In the entries below, find the string "code" and return each line holding it.
#### Input for this task ####
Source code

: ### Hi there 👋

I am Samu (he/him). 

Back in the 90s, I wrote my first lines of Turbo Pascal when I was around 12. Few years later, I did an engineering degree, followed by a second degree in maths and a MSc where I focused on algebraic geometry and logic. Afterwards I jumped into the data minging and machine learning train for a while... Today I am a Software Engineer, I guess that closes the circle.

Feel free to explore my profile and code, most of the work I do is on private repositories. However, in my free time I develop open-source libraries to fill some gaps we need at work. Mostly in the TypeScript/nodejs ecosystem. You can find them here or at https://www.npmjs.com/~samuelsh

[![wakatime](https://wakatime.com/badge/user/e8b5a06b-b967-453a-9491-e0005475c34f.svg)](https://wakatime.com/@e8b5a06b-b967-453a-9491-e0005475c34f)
####
Reply to the task:
Source code
Feel free to explore my profile and code, most of the work I do is on private repositories. However, in my free time I develop open-source libraries to fill some gaps we need at work. Mostly in the TypeScript/nodejs ecosystem. You can find them here or at https://www.npmjs.com/~samuelsh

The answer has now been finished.